§ Directions: Could you copy every line from the material below in which "colisión" appears?

** Opening Raw data block **

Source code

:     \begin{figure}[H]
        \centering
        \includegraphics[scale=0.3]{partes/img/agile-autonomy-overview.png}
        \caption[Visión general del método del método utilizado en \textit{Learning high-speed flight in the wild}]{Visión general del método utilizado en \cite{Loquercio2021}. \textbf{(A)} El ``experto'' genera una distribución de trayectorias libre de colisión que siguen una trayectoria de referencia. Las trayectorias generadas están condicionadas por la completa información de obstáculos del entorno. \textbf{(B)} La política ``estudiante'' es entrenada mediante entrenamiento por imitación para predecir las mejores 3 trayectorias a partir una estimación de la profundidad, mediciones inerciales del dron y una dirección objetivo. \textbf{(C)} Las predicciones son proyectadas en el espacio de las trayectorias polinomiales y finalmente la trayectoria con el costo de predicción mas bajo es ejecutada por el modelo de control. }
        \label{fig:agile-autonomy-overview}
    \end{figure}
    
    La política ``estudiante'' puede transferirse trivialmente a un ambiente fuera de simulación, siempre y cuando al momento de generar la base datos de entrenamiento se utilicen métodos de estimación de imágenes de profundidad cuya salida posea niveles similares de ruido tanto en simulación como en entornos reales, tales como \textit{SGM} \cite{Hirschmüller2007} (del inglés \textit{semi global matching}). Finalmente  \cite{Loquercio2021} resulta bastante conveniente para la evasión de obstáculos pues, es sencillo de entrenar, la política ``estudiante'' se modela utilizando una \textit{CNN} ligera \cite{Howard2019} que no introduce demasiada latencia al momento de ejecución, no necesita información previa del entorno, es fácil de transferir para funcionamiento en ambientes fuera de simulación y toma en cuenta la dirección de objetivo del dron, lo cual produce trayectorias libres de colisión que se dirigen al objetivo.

** Closing Raw data block **

§ The completed task:
        \caption[Visión general del método del método utilizado en \textit{Learning high-speed flight in the wild}]{Visión general del método utilizado en \cite{Loquercio2021}. \textbf{(A)} El ``experto'' genera una distribución de trayectorias libre de colisión que siguen una trayectoria de referencia. Las trayectorias generadas están condicionadas por la completa información de obstáculos del entorno. \textbf{(B)} La política ``estudiante'' es entrenada mediante entrenamiento por imitación para predecir las mejores 3 trayectorias a partir una estimación de la profundidad, mediciones inerciales del dron y una dirección objetivo. \textbf{(C)} Las predicciones son proyectadas en el espacio de las trayectorias polinomiales y finalmente la trayectoria con el costo de predicción mas bajo es ejecutada por el modelo de control. }
    La política ``estudiante'' puede transferirse trivialmente a un ambiente fuera de simulación, siempre y cuando al momento de generar la base datos de entrenamiento se utilicen métodos de estimación de imágenes de profundidad cuya salida posea niveles similares de ruido tanto en simulación como en entornos reales, tales como \textit{SGM} \cite{Hirschmüller2007} (del inglés \textit{semi global matching}). Finalmente  \cite{Loquercio2021} resulta bastante conveniente para la evasión de obstáculos pues, es sencillo de entrenar, la política ``estudiante'' se modela utilizando una \textit{CNN} ligera \cite{Howard2019} que no introduce demasiada latencia al momento de ejecución, no necesita información previa del entorno, es fácil de transferir para funcionamiento en ambientes fuera de simulación y toma en cuenta la dirección de objetivo del dron, lo cual produce trayectorias libres de colisión que se dirigen al objetivo.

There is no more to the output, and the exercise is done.